§ **Work required**: Search the records for "textbf" and copy each line that holds it.
• • • •
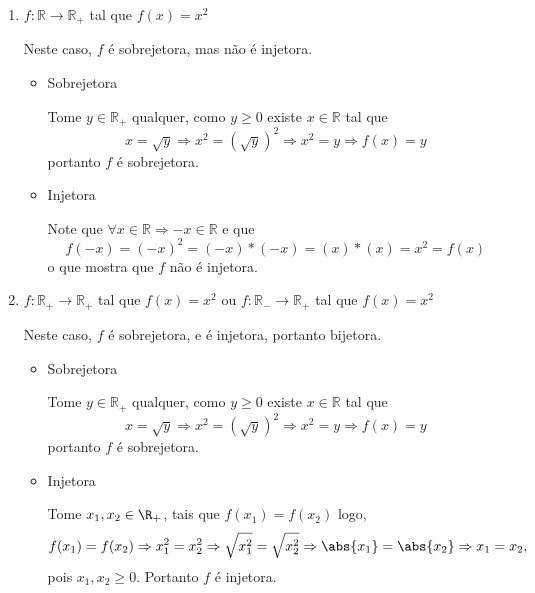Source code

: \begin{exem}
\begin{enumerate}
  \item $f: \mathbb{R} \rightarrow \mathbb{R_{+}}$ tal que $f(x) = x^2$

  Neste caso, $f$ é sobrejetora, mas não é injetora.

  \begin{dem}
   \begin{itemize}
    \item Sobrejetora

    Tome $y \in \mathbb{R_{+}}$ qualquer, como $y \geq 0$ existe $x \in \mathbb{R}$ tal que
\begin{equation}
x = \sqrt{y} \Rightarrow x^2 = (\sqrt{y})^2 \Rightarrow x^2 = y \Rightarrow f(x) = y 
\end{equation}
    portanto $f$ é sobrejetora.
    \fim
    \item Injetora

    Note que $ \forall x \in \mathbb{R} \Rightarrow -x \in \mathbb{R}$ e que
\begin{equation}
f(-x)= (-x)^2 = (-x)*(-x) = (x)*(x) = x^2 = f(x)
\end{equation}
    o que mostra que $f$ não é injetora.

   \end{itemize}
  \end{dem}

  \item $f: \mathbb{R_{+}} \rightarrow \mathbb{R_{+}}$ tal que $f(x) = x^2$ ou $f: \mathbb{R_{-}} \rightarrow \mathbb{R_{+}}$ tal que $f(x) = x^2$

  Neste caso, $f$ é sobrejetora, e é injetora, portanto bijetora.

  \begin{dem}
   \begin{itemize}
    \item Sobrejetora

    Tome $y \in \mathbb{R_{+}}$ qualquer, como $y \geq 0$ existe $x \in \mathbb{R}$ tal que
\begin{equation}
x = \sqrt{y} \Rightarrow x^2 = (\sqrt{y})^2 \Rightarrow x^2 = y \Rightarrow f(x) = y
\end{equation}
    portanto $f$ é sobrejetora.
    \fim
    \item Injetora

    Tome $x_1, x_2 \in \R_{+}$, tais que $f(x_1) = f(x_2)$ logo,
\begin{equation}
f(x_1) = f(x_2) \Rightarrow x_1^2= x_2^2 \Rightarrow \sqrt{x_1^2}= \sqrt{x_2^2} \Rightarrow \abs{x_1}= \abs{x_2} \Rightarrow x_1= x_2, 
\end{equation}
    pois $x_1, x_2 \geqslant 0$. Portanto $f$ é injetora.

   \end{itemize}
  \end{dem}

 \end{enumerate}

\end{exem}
• • • •
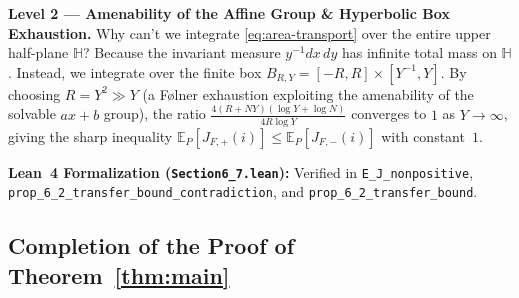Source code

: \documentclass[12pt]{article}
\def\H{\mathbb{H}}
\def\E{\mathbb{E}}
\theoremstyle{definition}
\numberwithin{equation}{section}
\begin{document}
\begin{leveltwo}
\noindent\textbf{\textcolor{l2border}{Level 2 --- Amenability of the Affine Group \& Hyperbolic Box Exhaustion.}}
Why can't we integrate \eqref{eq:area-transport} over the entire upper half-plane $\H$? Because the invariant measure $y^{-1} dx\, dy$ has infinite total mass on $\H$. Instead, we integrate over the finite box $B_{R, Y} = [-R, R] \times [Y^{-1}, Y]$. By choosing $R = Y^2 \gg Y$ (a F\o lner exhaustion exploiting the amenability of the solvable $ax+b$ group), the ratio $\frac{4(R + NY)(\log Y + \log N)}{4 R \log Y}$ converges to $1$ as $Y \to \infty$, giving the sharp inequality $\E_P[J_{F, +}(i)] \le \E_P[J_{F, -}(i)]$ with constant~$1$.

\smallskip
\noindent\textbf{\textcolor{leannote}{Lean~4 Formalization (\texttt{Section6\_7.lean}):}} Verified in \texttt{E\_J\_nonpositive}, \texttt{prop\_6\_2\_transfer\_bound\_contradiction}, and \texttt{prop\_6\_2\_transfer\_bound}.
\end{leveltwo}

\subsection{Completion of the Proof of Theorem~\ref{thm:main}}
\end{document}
• • • •
§ **Problem solution**:
\noindent\textbf{\textcolor{l2border}{Level 2 --- Amenability of the Affine Group \& Hyperbolic Box Exhaustion.}}
\noindent\textbf{\textcolor{leannote}{Lean~4 Formalization (\texttt{Section6\_7.lean}):}} Verified in \texttt{E\_J\_nonpositive}, \texttt{prop\_6\_2\_transfer\_bound\_contradiction}, and \texttt{prop\_6\_2\_transfer\_bound}.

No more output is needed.